HII Completes Acceptance Sea Trials on Fort Lauderdale Amphibious Transport Dock

  • Our Bureau
  • 08:54 AM, February 2, 2022
  • 1900
HII Completes Acceptance Sea Trials on Fort Lauderdale Amphibious Transport Dock
Amphibious transport dock Fort Lauderdale (LPD 28)

Huntington Ingalls Industries (HII) completed acceptance sea trials on Friday for the amphibious transport dock Fort Lauderdale (LPD 28).

The San Antonio-class ship, built at HII’s Ingalls Shipbuilding division, spent several days with the U.S. Navy’s Board of Inspection and Survey. Ingalls’ shipbuilders will now complete final finish work on the ship in preparation for delivery this quarter.

Key demonstrations by the Ingalls’ test and trials team included: anchor handling, ballast/de-ballast, detect-to-engage, and running the ship at full power and steering.

Ingalls has delivered 11 San Antonio-class ships to the U.S. Navy and has three under construction that include Fort Lauderdale (LPD 28), Richard M. McCool Jr. (LPD 29), and Harrisburg (LPD 30). Additionally, fabrication of the 15th San Antonio-class ship, Pittsburgh (LPD 31), will begin in the spring.

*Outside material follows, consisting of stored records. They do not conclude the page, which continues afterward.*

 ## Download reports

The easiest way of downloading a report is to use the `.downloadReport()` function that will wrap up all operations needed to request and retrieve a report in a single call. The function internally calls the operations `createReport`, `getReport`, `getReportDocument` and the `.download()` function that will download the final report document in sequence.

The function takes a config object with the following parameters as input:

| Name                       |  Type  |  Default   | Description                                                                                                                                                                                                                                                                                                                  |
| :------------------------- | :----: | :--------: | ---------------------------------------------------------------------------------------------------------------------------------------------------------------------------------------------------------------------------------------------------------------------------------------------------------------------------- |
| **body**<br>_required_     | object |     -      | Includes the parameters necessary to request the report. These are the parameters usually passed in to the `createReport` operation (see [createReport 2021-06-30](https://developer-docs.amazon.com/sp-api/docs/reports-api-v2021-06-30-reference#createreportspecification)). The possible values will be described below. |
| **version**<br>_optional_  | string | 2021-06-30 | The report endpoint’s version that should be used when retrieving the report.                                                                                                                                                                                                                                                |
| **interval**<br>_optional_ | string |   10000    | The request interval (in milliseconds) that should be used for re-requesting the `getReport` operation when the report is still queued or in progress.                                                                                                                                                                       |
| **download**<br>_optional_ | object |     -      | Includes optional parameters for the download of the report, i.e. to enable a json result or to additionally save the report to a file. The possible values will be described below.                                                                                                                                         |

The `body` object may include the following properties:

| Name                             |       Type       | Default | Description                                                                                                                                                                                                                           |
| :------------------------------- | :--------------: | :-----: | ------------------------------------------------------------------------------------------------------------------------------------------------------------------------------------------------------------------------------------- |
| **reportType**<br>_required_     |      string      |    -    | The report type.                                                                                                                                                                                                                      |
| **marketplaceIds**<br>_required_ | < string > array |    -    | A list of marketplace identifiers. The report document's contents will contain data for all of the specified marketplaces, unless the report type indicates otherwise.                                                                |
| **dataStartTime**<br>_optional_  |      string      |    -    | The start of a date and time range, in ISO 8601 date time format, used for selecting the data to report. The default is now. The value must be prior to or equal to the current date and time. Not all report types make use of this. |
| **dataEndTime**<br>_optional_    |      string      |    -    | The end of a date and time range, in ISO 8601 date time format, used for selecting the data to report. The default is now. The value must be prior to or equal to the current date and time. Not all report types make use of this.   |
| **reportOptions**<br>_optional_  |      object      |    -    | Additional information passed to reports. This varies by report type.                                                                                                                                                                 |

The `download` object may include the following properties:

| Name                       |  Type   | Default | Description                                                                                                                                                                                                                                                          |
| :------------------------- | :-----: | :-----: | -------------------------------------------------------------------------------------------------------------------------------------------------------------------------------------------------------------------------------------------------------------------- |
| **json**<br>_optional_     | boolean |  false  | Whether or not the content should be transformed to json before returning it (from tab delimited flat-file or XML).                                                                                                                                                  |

San Antonio 684-foot-long, 105-foot-wide ships are used to embark and land Marines, their equipment and supplies ashore via air cushion or conventional landing craft and amphibious assault vehicles, augmented by helicopters or vertical takeoff and landing aircraft such as the MV-22 Osprey. The ships support a Marine Air Ground Task Force across the spectrum of operations, conducting amphibious and expeditionary missions of sea control and power projection to humanitarian assistance and disaster relief missions.